====== SOURCE INFORMATION
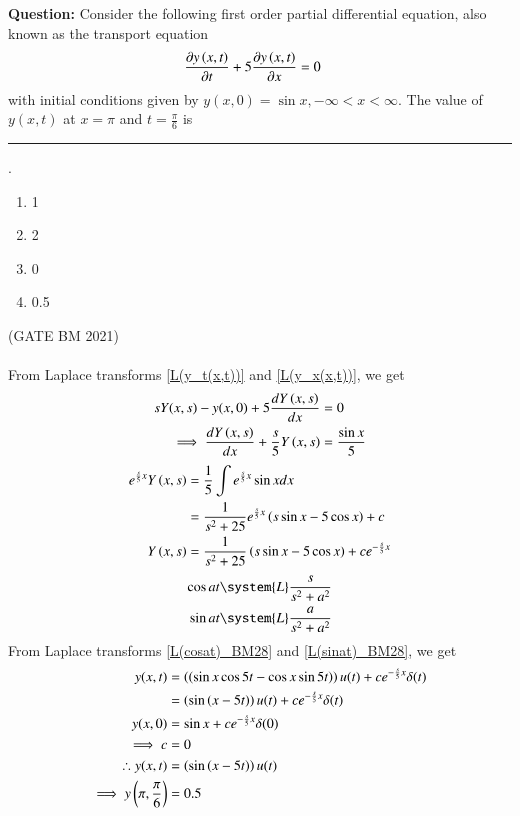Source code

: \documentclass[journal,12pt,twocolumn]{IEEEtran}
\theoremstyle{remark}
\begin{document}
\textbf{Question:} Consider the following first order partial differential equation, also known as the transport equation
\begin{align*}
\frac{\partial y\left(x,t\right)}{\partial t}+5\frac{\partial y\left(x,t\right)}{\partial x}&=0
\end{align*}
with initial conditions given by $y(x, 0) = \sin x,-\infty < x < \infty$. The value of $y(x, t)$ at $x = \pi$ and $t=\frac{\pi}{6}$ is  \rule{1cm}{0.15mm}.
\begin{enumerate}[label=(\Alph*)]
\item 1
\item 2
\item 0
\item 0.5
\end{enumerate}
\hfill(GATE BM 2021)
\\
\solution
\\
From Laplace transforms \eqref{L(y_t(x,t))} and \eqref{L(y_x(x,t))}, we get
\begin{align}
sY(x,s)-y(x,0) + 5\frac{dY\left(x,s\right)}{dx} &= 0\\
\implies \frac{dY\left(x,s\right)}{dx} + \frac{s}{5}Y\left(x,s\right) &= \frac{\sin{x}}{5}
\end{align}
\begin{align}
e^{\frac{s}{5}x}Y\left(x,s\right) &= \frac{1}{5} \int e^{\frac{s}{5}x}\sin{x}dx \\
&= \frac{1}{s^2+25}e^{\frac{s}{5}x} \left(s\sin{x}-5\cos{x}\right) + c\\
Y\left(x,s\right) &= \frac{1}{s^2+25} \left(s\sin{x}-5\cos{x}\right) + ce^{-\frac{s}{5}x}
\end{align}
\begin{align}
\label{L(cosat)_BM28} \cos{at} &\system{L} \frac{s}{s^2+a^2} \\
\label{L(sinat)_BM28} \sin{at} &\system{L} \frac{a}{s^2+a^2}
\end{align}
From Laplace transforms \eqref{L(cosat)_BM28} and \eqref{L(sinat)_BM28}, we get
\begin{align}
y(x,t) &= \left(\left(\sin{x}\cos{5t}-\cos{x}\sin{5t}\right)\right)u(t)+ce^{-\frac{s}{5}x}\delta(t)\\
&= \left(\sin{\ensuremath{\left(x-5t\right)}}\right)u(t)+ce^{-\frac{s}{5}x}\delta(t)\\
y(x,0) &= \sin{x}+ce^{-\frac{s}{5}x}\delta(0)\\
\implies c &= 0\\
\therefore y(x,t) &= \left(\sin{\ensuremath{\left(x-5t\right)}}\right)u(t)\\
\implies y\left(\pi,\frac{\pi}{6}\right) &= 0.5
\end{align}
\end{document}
============
====== SOURCE INFORMATION
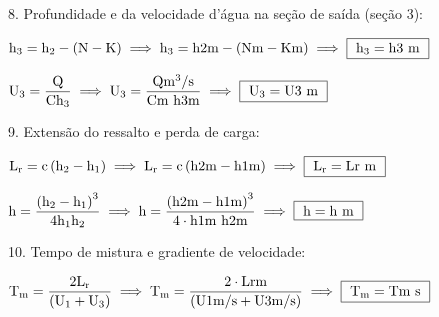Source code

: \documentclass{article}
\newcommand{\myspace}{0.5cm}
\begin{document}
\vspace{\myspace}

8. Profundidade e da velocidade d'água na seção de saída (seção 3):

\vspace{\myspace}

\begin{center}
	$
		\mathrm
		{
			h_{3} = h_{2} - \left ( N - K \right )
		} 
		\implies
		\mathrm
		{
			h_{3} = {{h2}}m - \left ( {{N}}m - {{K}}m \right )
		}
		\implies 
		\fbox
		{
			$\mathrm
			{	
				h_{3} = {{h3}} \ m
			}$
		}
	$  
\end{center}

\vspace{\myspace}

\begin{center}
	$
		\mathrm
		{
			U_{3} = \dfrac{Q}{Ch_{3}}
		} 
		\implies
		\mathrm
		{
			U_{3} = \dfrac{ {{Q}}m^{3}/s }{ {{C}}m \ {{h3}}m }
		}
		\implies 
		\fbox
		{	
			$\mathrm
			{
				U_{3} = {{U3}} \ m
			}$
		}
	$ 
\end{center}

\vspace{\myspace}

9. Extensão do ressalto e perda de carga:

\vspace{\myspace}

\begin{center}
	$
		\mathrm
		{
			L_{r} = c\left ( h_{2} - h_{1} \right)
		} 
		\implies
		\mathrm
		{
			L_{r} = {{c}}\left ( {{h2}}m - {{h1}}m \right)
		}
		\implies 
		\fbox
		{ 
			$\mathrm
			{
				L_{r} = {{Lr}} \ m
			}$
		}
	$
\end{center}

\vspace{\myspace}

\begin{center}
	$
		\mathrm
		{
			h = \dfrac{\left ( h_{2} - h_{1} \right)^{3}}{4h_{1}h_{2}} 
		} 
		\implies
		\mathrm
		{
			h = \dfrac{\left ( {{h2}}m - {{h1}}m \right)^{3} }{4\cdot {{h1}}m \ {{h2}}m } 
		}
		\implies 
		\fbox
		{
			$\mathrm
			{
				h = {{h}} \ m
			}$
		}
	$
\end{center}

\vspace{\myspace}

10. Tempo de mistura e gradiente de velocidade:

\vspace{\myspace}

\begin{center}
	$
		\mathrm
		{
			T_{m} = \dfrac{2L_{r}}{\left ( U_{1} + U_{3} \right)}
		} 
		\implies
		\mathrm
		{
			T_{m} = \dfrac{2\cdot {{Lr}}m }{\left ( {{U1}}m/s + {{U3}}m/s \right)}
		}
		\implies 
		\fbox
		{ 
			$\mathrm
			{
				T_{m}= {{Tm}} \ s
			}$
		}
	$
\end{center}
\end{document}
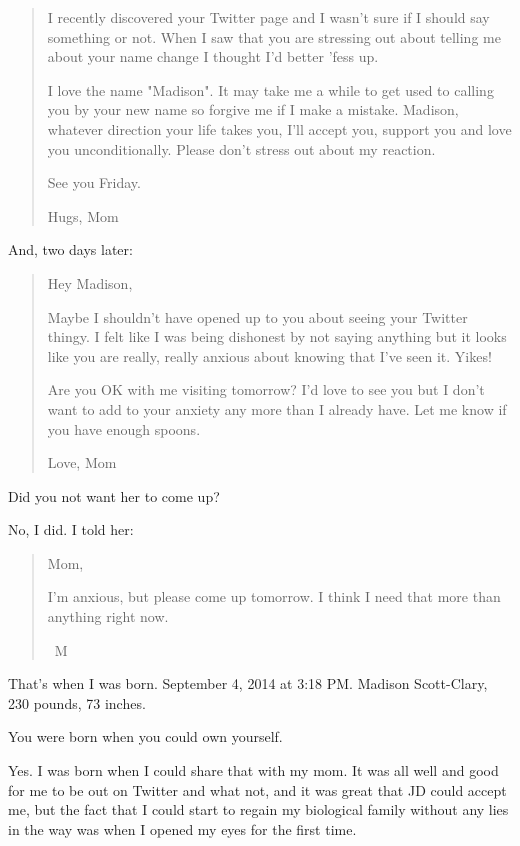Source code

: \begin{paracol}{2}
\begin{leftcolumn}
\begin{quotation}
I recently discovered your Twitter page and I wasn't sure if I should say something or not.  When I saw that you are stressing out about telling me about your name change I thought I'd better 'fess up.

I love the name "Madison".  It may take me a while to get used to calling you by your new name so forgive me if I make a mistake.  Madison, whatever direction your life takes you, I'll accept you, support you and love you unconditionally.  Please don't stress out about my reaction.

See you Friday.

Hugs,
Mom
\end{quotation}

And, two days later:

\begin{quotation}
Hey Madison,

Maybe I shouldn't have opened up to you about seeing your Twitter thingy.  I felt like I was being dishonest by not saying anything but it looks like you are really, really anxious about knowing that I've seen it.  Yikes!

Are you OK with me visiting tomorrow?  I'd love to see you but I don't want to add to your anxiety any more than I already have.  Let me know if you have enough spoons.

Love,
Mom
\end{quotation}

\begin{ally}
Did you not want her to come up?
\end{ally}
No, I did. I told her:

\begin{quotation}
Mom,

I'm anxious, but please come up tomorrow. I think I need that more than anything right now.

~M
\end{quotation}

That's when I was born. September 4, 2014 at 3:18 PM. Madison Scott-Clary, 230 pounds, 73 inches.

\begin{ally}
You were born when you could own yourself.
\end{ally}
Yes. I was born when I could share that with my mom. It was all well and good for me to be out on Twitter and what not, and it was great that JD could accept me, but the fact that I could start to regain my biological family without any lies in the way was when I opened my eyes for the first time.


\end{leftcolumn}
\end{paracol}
============
====== SOURCE INFORMATION
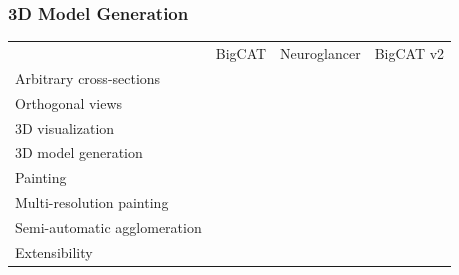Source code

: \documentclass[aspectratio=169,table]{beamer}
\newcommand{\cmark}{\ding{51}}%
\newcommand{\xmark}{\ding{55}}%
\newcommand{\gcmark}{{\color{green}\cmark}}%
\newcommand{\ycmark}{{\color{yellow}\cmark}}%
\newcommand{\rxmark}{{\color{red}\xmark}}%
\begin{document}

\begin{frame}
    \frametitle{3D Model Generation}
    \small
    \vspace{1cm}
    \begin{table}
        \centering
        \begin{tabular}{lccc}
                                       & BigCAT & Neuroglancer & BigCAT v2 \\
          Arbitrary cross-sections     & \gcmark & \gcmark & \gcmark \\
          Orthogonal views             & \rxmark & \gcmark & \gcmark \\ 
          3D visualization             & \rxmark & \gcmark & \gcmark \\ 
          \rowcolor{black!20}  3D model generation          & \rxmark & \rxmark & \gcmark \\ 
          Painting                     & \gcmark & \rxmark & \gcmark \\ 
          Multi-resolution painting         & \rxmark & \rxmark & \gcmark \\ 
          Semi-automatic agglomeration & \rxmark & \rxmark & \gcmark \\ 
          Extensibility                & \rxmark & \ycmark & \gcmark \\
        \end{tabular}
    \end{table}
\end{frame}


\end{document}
============
**WHAT THE TASK ASKS:** The exercise is to copy out every line above that has the word "ensuremath" in it.

**WRITTEN REPLY:**
&= \left(\sin{\ensuremath{\left(x-5t\right)}}\right)u(t)+ce^{-\frac{s}{5}x}\delta(t)\\
\therefore y(x,t) &= \left(\sin{\ensuremath{\left(x-5t\right)}}\right)u(t)\\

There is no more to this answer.